Most Wonkers get by on government cheese and Soros protest checks, but there may be some Real Americans among you who are employed by Your Friend Corporate America (YFCA). And you Real Americans have probably signed a contract promising to nevernotever sue your benevolent employer overlords. If you get the mistaken idea that you might want to sue, well help yourself to all the binding, confidential arbitration you can handle.
YFCA will tell you that it's better this way, that you will save the cost of litigation, that it's best to solve things collaboratively. They'll swear that mean trial lawyers just want to use you, and you'll get nothing out of litigating.
YFCA is a fucking liar!
So before we dive into this week's Washington Post story about pervasive sexual harassment at your mall's jewelry stores, let's remember that this decade-long shit show could have been avoided if women had not been shunted into arbitration and told to shut up or else .
Every Kiss Begins With Kay, If You Want to Keep Your Job
In 2008, 12 women filed an arbitration claim against their employer Sterling Jewelers for sex discrimination.
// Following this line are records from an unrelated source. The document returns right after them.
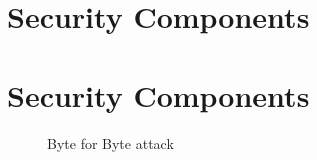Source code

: \chapter{Security Components}



\chapter{Security Components}
\label{chap:sec-components}


\begin{figure}[H]
	\centering
	
	\caption{Byte for Byte attack} \label{fig:byte-for-byte}
\end{figure}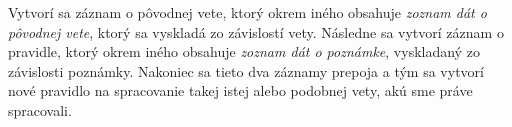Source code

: Vytvorí sa záznam o pôvodnej vete, ktorý okrem iného obsahuje \textit{zoznam dát o pôvodnej vete}, ktorý sa vyskladá zo závislostí vety. Následne sa vytvorí záznam o pravidle, ktorý okrem iného obsahuje \textit{zoznam dát o poznámke}, vyskladaný zo závislosti poznámky. Nakoniec sa tieto dva záznamy prepoja a tým sa vytvorí nové pravidlo na spracovanie takej istej alebo podobnej vety, akú sme práve spracovali.


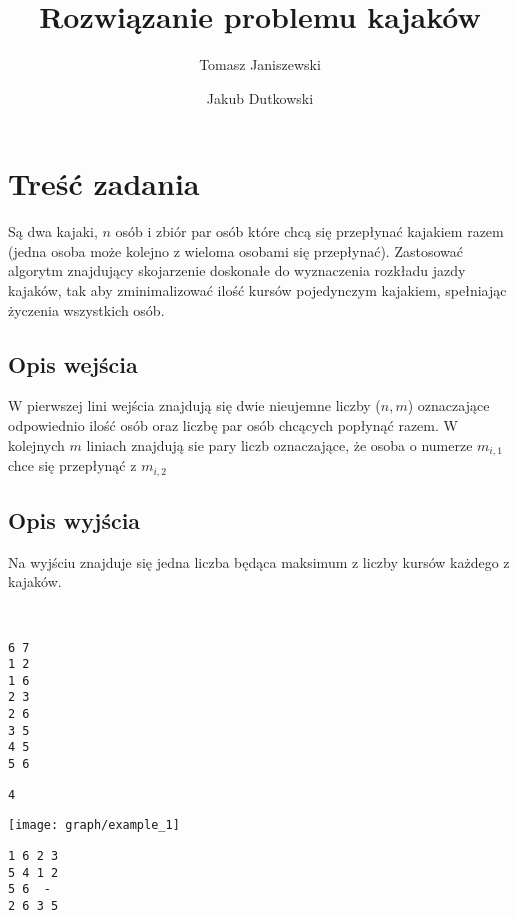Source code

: \documentclass{llncs}
\begin{document}
\title{Rozwiązanie problemu kajaków}
%
%
\author{Tomasz Janiszewski \and Jakub Dutkowski}
%
%


\maketitle              %

%
\section{Treść zadania}
Są dwa kajaki, $n$ osób i zbiór par osób które chcą się
przepłynać kajakiem razem (jedna osoba może kolejno z wieloma osobami się
przepłynać). Zastosować algorytm znajdujący skojarzenie doskonałe do
wyznaczenia rozkładu jazdy kajaków, tak aby zminimalizować ilość kursów
pojedynczym kajakiem, spełniając życzenia wszystkich osób.

\subsection{Opis wejścia}
W pierwszej lini wejścia znajdują się dwie nieujemne liczby ($n, m$) oznaczające odpowiednio
ilość osób oraz liczbę par osób chcących popłynąć razem.
W kolejnych $m$ liniach znajdują sie pary liczb oznaczające, że osoba o numerze $m_{i,1}$ chce się
przepłynąć z $m_{i,2}$

\subsection{Opis wyjścia}
Na wyjściu znajduje się jedna liczba będąca maksimum z liczby kursów każdego z kajaków.


\begin{example}~\\
\begin{lstlisting}[title=Wejście]
6 7
1 2
1 6
2 3
2 6
3 5
4 5
5 6
\end{lstlisting}
\begin{lstlisting}[title=Wyjście]
4
\end{lstlisting}

\texttt{[image: graph/example\_1]}
\begin{lstlisting}[title=Przykładowy rozkład plywania]
1 6	2 3
5 4	1 2
5 6	 -
2 6	3 5
\end{lstlisting}

\end{example}
\end{document}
Sterling owns Kay Jewelers and Jared's Galleria of Jewelry, and is itself a subsidiary of Signet Jewelers, which also owns Zales. In 2015, the arbitrator found enough evidence of persistent sex discrimination at Sterling to allow the suit to proceed as a class action, potentially including over 69,000 current and former female employees.
The plaintiffs are specifically seeking to recover back pay for employees underpaid or not promoted because of their gender. Their testimony paints a vivid picture of 1500 stores run like Mad Men's Sterling Cooper, where women were routinely pressured to sleep with their managers to gain promotions. Because arbitration is confidential, lawyers for the women only succeeded in releasing this testimony to the public on Sunday. The story was widely reported Monday, and on Tuesday Signet's stock price dropped so dramatically that trading was briefly halted.
What got shareholders in such a panic?
Routine sexual “preying” at company events “was done out in the open and appeared to be encouraged, or at least condoned, by the company,”Melissa Corey, a manager of Sterling stores in Massachusetts and Florida between 2002 and 2008, said in her declaration.
Ellen Contaldi, a Sterling manager in Massachusetts between 1994 and 2008, said in her declaration thatmale executives “prowled around the (resort) like dogs that were let out of their cage and there was no one to protect the female managers from them.”
Makes a girl want to run right out to the mall and buy some jewelry, amirite? Oh, wait ... we're supposed to shave our legs and make sammiches to earn our bling .

www.marketwatch.com
Former employee Heather Ballou testified that she was coerced into sleeping with her manager in 2005 to advance her career. She also described mandatory management seminars in Orlando where women were pressured to have sex with their bosses.
It was common practice, former employees said, for executives and high-level managers to ply subordinates with alcohol. One night, Ballou told The Post,she saw a top executive watching as female managers in varying stages of undress splashed in a hotel pool. “He had a drink in one hand and a cigar in the other, just taking it all in, like, ‘I am the king and this is my harem,’” she told The Post.
While Ballou doesn't name the "top executive," other testimony makes clear that he is Mark Light, the current CEO of Signet.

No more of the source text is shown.